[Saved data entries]
- Opening Delimiter -

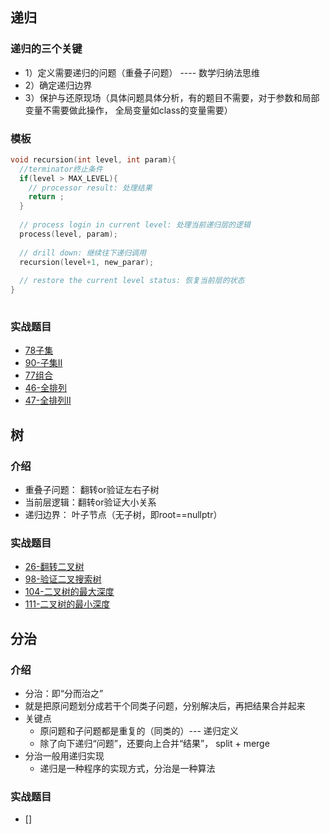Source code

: ## 递归
### 递归的三个关键
+ 1）定义需要递归的问题（重叠子问题） ---- 数学归纳法思维
+ 2）确定递归边界
+ 3）保护与还原现场（具体问题具体分析，有的题目不需要，对于参数和局部变量不需要做此操作，  全局变量如class的变量需要）

### 模板
```cpp
void recursion(int level, int param){
  //terminator终止条件
  if(level > MAX_LEVEL){
    // processor result: 处理结果
    return ;
  }
  
  // process login in current level: 处理当前递归层的逻辑
  process(level, param);
  
  // drill down: 继续往下递归调用
  recursion(level+1, new_parar);
  
  // restore the current level status: 恢复当前层的状态
}
  
```

### 实战题目
+ [78子集](https://github.com/ArielLv2019/leetcode_2021_problem/blob/main/0078-E-subsets-%E5%AD%90%E9%9B%86.md)
+ [90-子集II](https://github.com/ArielLv2019/leetcode_2021_problem/blob/main/0090-subsets-ii-%E9%87%8D%E5%A4%8D%E5%85%83%E7%B4%A0%E5%AD%90%E9%9B%86.md)
+ [77组合](https://github.com/ArielLv2019/leetcode_2021_problem/blob/main/0077-combination-%E7%BB%84%E5%90%88.md)
+ [46-全排列](https://github.com/ArielLv2019/leetcode_2021_problem/blob/main/0046-permutations-%E5%85%A8%E6%8E%92%E5%88%97.md)
+ [47-全排列II](https://github.com/ArielLv2019/leetcode_2021_problem/blob/main/0047-permutations-ii-%E5%85%A8%E6%8E%92%E5%88%97.md)

## 树
### 介绍
+ 重叠子问题： 翻转or验证左右子树
+ 当前层逻辑：翻转or验证大小关系
+ 递归边界： 叶子节点（无子树，即root==nullptr）

### 实战题目
+ [26-翻转二叉树](https://github.com/ArielLv2019/leetcode_2021_problem/blob/main/0026-invert-binary-tree-%E7%BF%BB%E8%BD%AC%E4%BA%8C%E5%8F%89%E6%A0%91.md)
+ [98-验证二叉搜索树](https://github.com/ArielLv2019/leetcode_2021_problem/blob/main/0098-validate-binary-search-tree-%E9%AA%8C%E8%AF%81%E4%BA%8C%E5%8F%89%E6%90%9C%E7%B4%A2%E6%A0%91.md)
+ [104-二叉树的最大深度](https://github.com/ArielLv2019/leetcode_2021_problem/blob/main/0104-maximum-depth-of-binary-tree-%E4%BA%8C%E5%8F%89%E6%A0%91%E7%9A%84%E6%9C%80%E5%A4%A7%E6%B7%B1%E5%BA%A6.md)
+ [111-二叉树的最小深度](https://github.com/ArielLv2019/leetcode_2021_problem/blob/main/0111-minimum-depth-of-binary-tree-%E4%BA%8C%E5%8F%89%E6%A0%91%E7%9A%84%E6%9C%80%E5%B0%8F%E6%B7%B1%E5%BA%A6.md)

## 分治
### 介绍
+ 分治：即“分而治之”
+ 就是把原问题划分成若干个同类子问题，分别解决后，再把结果合并起来
+ 关键点
  + 原问题和子问题都是重复的（同类的）--- 递归定义
  + 除了向下递归“问题”，还要向上合并“结果”， split + merge
+ 分治一般用递归实现
  + 递归是一种程序的实现方式，分治是一种算法

### 实战题目
+ []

- Closing Delimiter -

→ Task to complete
This exercise requires the lines of the entries containing the string "subsets".

→ Your response
+ [78子集](https://github.com/ArielLv2019/leetcode_2021_problem/blob/main/0078-E-subsets-%E5%AD%90%E9%9B%86.md)
+ [90-子集II](https://github.com/ArielLv2019/leetcode_2021_problem/blob/main/0090-subsets-ii-%E9%87%8D%E5%A4%8D%E5%85%83%E7%B4%A0%E5%AD%90%E9%9B%86.md)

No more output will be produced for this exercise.